An unchanged copy of all the lines below is expected, and it should contain no pictures.
=== PROVIDED RECORDS ===
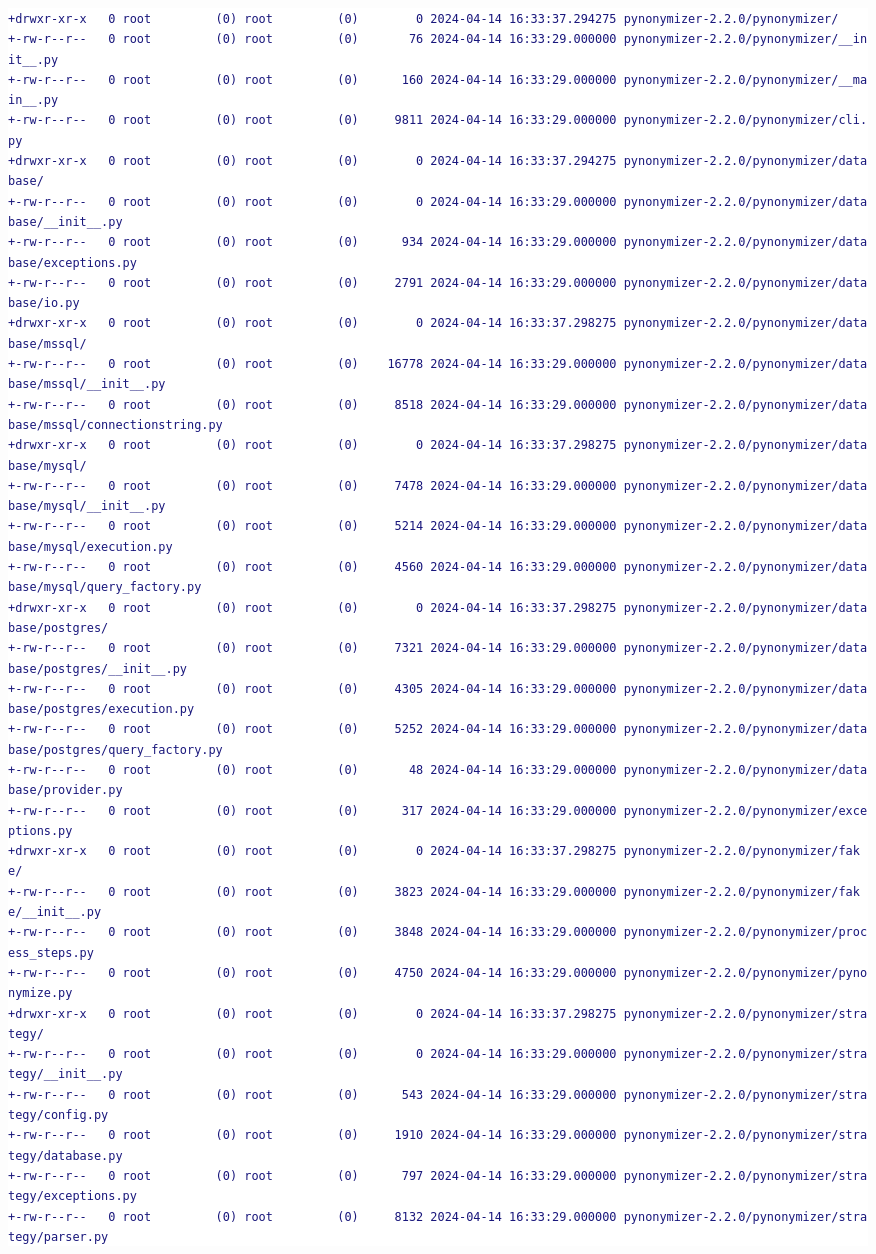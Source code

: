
 ```diff
+drwxr-xr-x   0 root         (0) root         (0)        0 2024-04-14 16:33:37.294275 pynonymizer-2.2.0/pynonymizer/
+-rw-r--r--   0 root         (0) root         (0)       76 2024-04-14 16:33:29.000000 pynonymizer-2.2.0/pynonymizer/__init__.py
+-rw-r--r--   0 root         (0) root         (0)      160 2024-04-14 16:33:29.000000 pynonymizer-2.2.0/pynonymizer/__main__.py
+-rw-r--r--   0 root         (0) root         (0)     9811 2024-04-14 16:33:29.000000 pynonymizer-2.2.0/pynonymizer/cli.py
+drwxr-xr-x   0 root         (0) root         (0)        0 2024-04-14 16:33:37.294275 pynonymizer-2.2.0/pynonymizer/database/
+-rw-r--r--   0 root         (0) root         (0)        0 2024-04-14 16:33:29.000000 pynonymizer-2.2.0/pynonymizer/database/__init__.py
+-rw-r--r--   0 root         (0) root         (0)      934 2024-04-14 16:33:29.000000 pynonymizer-2.2.0/pynonymizer/database/exceptions.py
+-rw-r--r--   0 root         (0) root         (0)     2791 2024-04-14 16:33:29.000000 pynonymizer-2.2.0/pynonymizer/database/io.py
+drwxr-xr-x   0 root         (0) root         (0)        0 2024-04-14 16:33:37.298275 pynonymizer-2.2.0/pynonymizer/database/mssql/
+-rw-r--r--   0 root         (0) root         (0)    16778 2024-04-14 16:33:29.000000 pynonymizer-2.2.0/pynonymizer/database/mssql/__init__.py
+-rw-r--r--   0 root         (0) root         (0)     8518 2024-04-14 16:33:29.000000 pynonymizer-2.2.0/pynonymizer/database/mssql/connectionstring.py
+drwxr-xr-x   0 root         (0) root         (0)        0 2024-04-14 16:33:37.298275 pynonymizer-2.2.0/pynonymizer/database/mysql/
+-rw-r--r--   0 root         (0) root         (0)     7478 2024-04-14 16:33:29.000000 pynonymizer-2.2.0/pynonymizer/database/mysql/__init__.py
+-rw-r--r--   0 root         (0) root         (0)     5214 2024-04-14 16:33:29.000000 pynonymizer-2.2.0/pynonymizer/database/mysql/execution.py
+-rw-r--r--   0 root         (0) root         (0)     4560 2024-04-14 16:33:29.000000 pynonymizer-2.2.0/pynonymizer/database/mysql/query_factory.py
+drwxr-xr-x   0 root         (0) root         (0)        0 2024-04-14 16:33:37.298275 pynonymizer-2.2.0/pynonymizer/database/postgres/
+-rw-r--r--   0 root         (0) root         (0)     7321 2024-04-14 16:33:29.000000 pynonymizer-2.2.0/pynonymizer/database/postgres/__init__.py
+-rw-r--r--   0 root         (0) root         (0)     4305 2024-04-14 16:33:29.000000 pynonymizer-2.2.0/pynonymizer/database/postgres/execution.py
+-rw-r--r--   0 root         (0) root         (0)     5252 2024-04-14 16:33:29.000000 pynonymizer-2.2.0/pynonymizer/database/postgres/query_factory.py
+-rw-r--r--   0 root         (0) root         (0)       48 2024-04-14 16:33:29.000000 pynonymizer-2.2.0/pynonymizer/database/provider.py
+-rw-r--r--   0 root         (0) root         (0)      317 2024-04-14 16:33:29.000000 pynonymizer-2.2.0/pynonymizer/exceptions.py
+drwxr-xr-x   0 root         (0) root         (0)        0 2024-04-14 16:33:37.298275 pynonymizer-2.2.0/pynonymizer/fake/
+-rw-r--r--   0 root         (0) root         (0)     3823 2024-04-14 16:33:29.000000 pynonymizer-2.2.0/pynonymizer/fake/__init__.py
+-rw-r--r--   0 root         (0) root         (0)     3848 2024-04-14 16:33:29.000000 pynonymizer-2.2.0/pynonymizer/process_steps.py
+-rw-r--r--   0 root         (0) root         (0)     4750 2024-04-14 16:33:29.000000 pynonymizer-2.2.0/pynonymizer/pynonymize.py
+drwxr-xr-x   0 root         (0) root         (0)        0 2024-04-14 16:33:37.298275 pynonymizer-2.2.0/pynonymizer/strategy/
+-rw-r--r--   0 root         (0) root         (0)        0 2024-04-14 16:33:29.000000 pynonymizer-2.2.0/pynonymizer/strategy/__init__.py
+-rw-r--r--   0 root         (0) root         (0)      543 2024-04-14 16:33:29.000000 pynonymizer-2.2.0/pynonymizer/strategy/config.py
+-rw-r--r--   0 root         (0) root         (0)     1910 2024-04-14 16:33:29.000000 pynonymizer-2.2.0/pynonymizer/strategy/database.py
+-rw-r--r--   0 root         (0) root         (0)      797 2024-04-14 16:33:29.000000 pynonymizer-2.2.0/pynonymizer/strategy/exceptions.py
+-rw-r--r--   0 root         (0) root         (0)     8132 2024-04-14 16:33:29.000000 pynonymizer-2.2.0/pynonymizer/strategy/parser.py
```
===
» **EXERCISE OUTPUT**
Source code

:
 ```diff
+drwxr-xr-x   0 root         (0) root         (0)        0 2024-04-14 16:33:37.294275 pynonymizer-2.2.0/pynonymizer/
+-rw-r--r--   0 root         (0) root         (0)       76 2024-04-14 16:33:29.000000 pynonymizer-2.2.0/pynonymizer/__init__.py
+-rw-r--r--   0 root         (0) root         (0)      160 2024-04-14 16:33:29.000000 pynonymizer-2.2.0/pynonymizer/__main__.py
+-rw-r--r--   0 root         (0) root         (0)     9811 2024-04-14 16:33:29.000000 pynonymizer-2.2.0/pynonymizer/cli.py
+drwxr-xr-x   0 root         (0) root         (0)        0 2024-04-14 16:33:37.294275 pynonymizer-2.2.0/pynonymizer/database/
+-rw-r--r--   0 root         (0) root         (0)        0 2024-04-14 16:33:29.000000 pynonymizer-2.2.0/pynonymizer/database/__init__.py
+-rw-r--r--   0 root         (0) root         (0)      934 2024-04-14 16:33:29.000000 pynonymizer-2.2.0/pynonymizer/database/exceptions.py
+-rw-r--r--   0 root         (0) root         (0)     2791 2024-04-14 16:33:29.000000 pynonymizer-2.2.0/pynonymizer/database/io.py
+drwxr-xr-x   0 root         (0) root         (0)        0 2024-04-14 16:33:37.298275 pynonymizer-2.2.0/pynonymizer/database/mssql/
+-rw-r--r--   0 root         (0) root         (0)    16778 2024-04-14 16:33:29.000000 pynonymizer-2.2.0/pynonymizer/database/mssql/__init__.py
+-rw-r--r--   0 root         (0) root         (0)     8518 2024-04-14 16:33:29.000000 pynonymizer-2.2.0/pynonymizer/database/mssql/connectionstring.py
+drwxr-xr-x   0 root         (0) root         (0)        0 2024-04-14 16:33:37.298275 pynonymizer-2.2.0/pynonymizer/database/mysql/
+-rw-r--r--   0 root         (0) root         (0)     7478 2024-04-14 16:33:29.000000 pynonymizer-2.2.0/pynonymizer/database/mysql/__init__.py
+-rw-r--r--   0 root         (0) root         (0)     5214 2024-04-14 16:33:29.000000 pynonymizer-2.2.0/pynonymizer/database/mysql/execution.py
+-rw-r--r--   0 root         (0) root         (0)     4560 2024-04-14 16:33:29.000000 pynonymizer-2.2.0/pynonymizer/database/mysql/query_factory.py
+drwxr-xr-x   0 root         (0) root         (0)        0 2024-04-14 16:33:37.298275 pynonymizer-2.2.0/pynonymizer/database/postgres/
+-rw-r--r--   0 root         (0) root         (0)     7321 2024-04-14 16:33:29.000000 pynonymizer-2.2.0/pynonymizer/database/postgres/__init__.py
+-rw-r--r--   0 root         (0) root         (0)     4305 2024-04-14 16:33:29.000000 pynonymizer-2.2.0/pynonymizer/database/postgres/execution.py
+-rw-r--r--   0 root         (0) root         (0)     5252 2024-04-14 16:33:29.000000 pynonymizer-2.2.0/pynonymizer/database/postgres/query_factory.py
+-rw-r--r--   0 root         (0) root         (0)       48 2024-04-14 16:33:29.000000 pynonymizer-2.2.0/pynonymizer/database/provider.py
+-rw-r--r--   0 root         (0) root         (0)      317 2024-04-14 16:33:29.000000 pynonymizer-2.2.0/pynonymizer/exceptions.py
+drwxr-xr-x   0 root         (0) root         (0)        0 2024-04-14 16:33:37.298275 pynonymizer-2.2.0/pynonymizer/fake/
+-rw-r--r--   0 root         (0) root         (0)     3823 2024-04-14 16:33:29.000000 pynonymizer-2.2.0/pynonymizer/fake/__init__.py
+-rw-r--r--   0 root         (0) root         (0)     3848 2024-04-14 16:33:29.000000 pynonymizer-2.2.0/pynonymizer/process_steps.py
+-rw-r--r--   0 root         (0) root         (0)     4750 2024-04-14 16:33:29.000000 pynonymizer-2.2.0/pynonymizer/pynonymize.py
+drwxr-xr-x   0 root         (0) root         (0)        0 2024-04-14 16:33:37.298275 pynonymizer-2.2.0/pynonymizer/strategy/
+-rw-r--r--   0 root         (0) root         (0)        0 2024-04-14 16:33:29.000000 pynonymizer-2.2.0/pynonymizer/strategy/__init__.py
+-rw-r--r--   0 root         (0) root         (0)      543 2024-04-14 16:33:29.000000 pynonymizer-2.2.0/pynonymizer/strategy/config.py
+-rw-r--r--   0 root         (0) root         (0)     1910 2024-04-14 16:33:29.000000 pynonymizer-2.2.0/pynonymizer/strategy/database.py
+-rw-r--r--   0 root         (0) root         (0)      797 2024-04-14 16:33:29.000000 pynonymizer-2.2.0/pynonymizer/strategy/exceptions.py
+-rw-r--r--   0 root         (0) root         (0)     8132 2024-04-14 16:33:29.000000 pynonymizer-2.2.0/pynonymizer/strategy/parser.py
```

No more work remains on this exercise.